# Is hardwood mulch safe?



## ReCursiveDescent (Feb 23, 2014)

I can't seem to find a definitive answer. Much appreciated!


----------



## Michael Soto (Feb 24, 2014)

pure 100% cypress mulch is the safest that i know of. plus it holds humidity really well. The thing about the hardwood mulch is that unless it has all the different types of trees listed in it then you can never know if it has any harmfull wood in it. plus alot of mulch have pestisides in them so you have to watch out for that.


----------



## ReCursiveDescent (Feb 24, 2014)

Thanks for the reply. Stores in my area only seem to carry the cypress mulch blend, and on top of that supposedly it is not a sustainable resource. I haven't done extensive research on the subject, but I have heard/read that the cypress forests along the coast are somewhat at risk.

I'm hoping for a non-messy substitute without busting my wallet on pet store orchid bark.


----------



## Michael Soto (Feb 25, 2014)

i hear you there. I myself have been thinking of mixing in some organic soil and sand along with the mulch or those coco fibers.


----------



## Mootworm (Feb 26, 2014)

I'm really loving my soil, sand and coco mix. It smells great, holds humidity and is cheap as... well, dirt lol. If you're careful, it's not messy at all. Sure, a bit sticks to your tegu, but it brushes off quite easily. Just keep a shopvac handy


----------



## Michael Soto (Feb 27, 2014)

Mootworm said:


> I'm really loving my soil, sand and coco mix. It smells great, holds humidity and is cheap as... well, dirt lol. If you're careful, it's not messy at all. Sure, a bit sticks to your tegu, but it brushes off quite easily. Just keep a shopvac handy


 

Do you have what brands u us and the mix ratio you use? just trying to get an idea.


----------



## Mootworm (Feb 27, 2014)

Michael Soto said:


> Do you have what brands u us and the mix ratio you use? just trying to get an idea.



I think I used miracle grow organic soil, but it doesn't really matter what brand so long as it's natural and guaranteed pesticide free. For the sand, I just used some leftover play sand from home depot. Just make sure you wash the sand really well before putting it in the enclosure.

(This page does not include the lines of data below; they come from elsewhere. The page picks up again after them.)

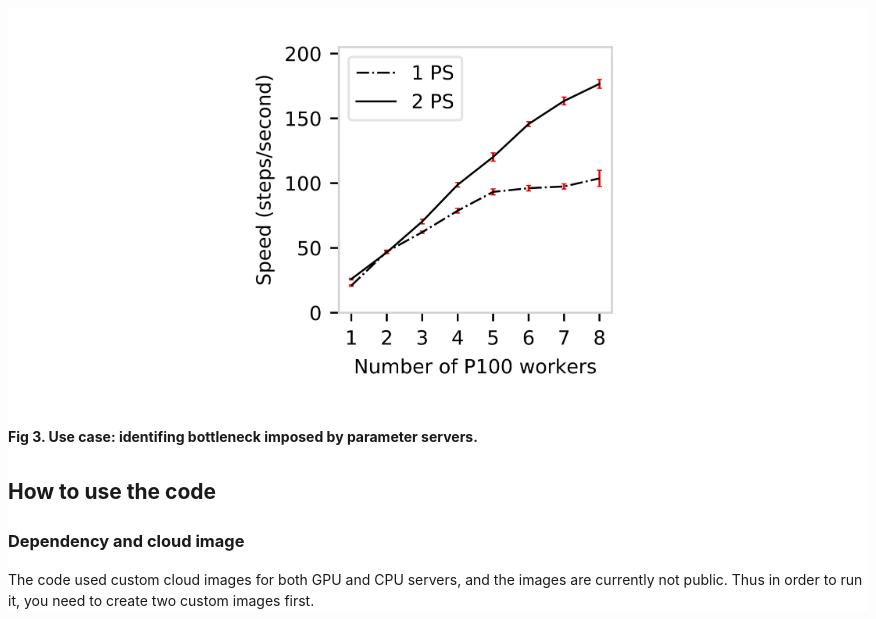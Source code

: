 <div align="center"><img src="./data/img/ps_bot_p100_1.png" width="400" height="400"></div>

**Fig 3. Use case: identifing bottleneck imposed by parameter servers.**

## How to use the code

### Dependency and cloud image

The code used custom cloud images for both GPU and CPU servers, and the images are currently not public. Thus in order to run it, you need to create two custom images first.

I didn't really have a set ratio, I just added stuff til I liked the texture  It's probably 60% dirt, 15% sand and 25% coco. I started out with a few bags of dirt mixed with 20 lbs or so of sand, and I kept adding bricks of coco til the mix wasn't too sandy and it clumped together nicely. Best of luck!


----------



## Michael Soto (Feb 27, 2014)

Thank you.


----------